Work item
Copy out each line of the material in which the word "goals" appears.

Dataset entries
>>>

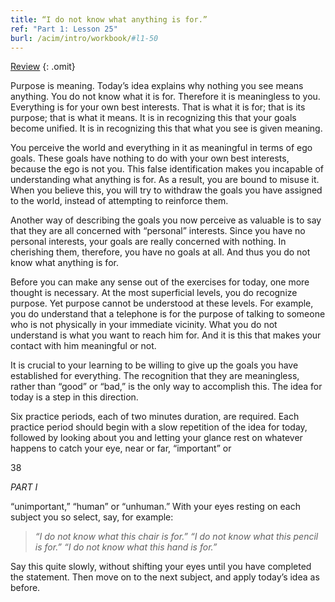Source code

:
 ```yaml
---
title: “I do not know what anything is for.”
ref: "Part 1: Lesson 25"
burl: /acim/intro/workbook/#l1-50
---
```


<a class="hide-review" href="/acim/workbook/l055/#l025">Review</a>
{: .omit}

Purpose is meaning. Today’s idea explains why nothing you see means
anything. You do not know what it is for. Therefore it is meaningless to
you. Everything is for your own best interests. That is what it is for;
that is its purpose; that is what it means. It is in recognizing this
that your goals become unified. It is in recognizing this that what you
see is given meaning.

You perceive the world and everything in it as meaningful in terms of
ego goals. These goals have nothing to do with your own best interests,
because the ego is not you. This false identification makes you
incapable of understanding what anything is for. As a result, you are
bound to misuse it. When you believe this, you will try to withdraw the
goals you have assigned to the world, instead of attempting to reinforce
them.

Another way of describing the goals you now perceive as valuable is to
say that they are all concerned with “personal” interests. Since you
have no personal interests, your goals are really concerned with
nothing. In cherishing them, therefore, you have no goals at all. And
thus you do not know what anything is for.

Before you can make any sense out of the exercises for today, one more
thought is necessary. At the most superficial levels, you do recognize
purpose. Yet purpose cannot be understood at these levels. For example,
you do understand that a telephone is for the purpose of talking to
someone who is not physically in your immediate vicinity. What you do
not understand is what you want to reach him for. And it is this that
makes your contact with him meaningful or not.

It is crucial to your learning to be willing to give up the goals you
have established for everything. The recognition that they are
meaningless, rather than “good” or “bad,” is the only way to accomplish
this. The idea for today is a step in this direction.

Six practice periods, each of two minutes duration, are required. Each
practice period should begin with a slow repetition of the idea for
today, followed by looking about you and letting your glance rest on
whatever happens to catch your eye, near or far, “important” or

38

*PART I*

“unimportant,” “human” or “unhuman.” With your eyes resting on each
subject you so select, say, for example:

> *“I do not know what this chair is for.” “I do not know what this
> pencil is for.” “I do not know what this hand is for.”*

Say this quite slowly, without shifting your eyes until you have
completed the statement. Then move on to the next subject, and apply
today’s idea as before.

<<<

Response to the exercise
that your goals become unified. It is in recognizing this that what you
ego goals. These goals have nothing to do with your own best interests,
goals you have assigned to the world, instead of attempting to reinforce
Another way of describing the goals you now perceive as valuable is to
have no personal interests, your goals are really concerned with
nothing. In cherishing them, therefore, you have no goals at all. And
It is crucial to your learning to be willing to give up the goals you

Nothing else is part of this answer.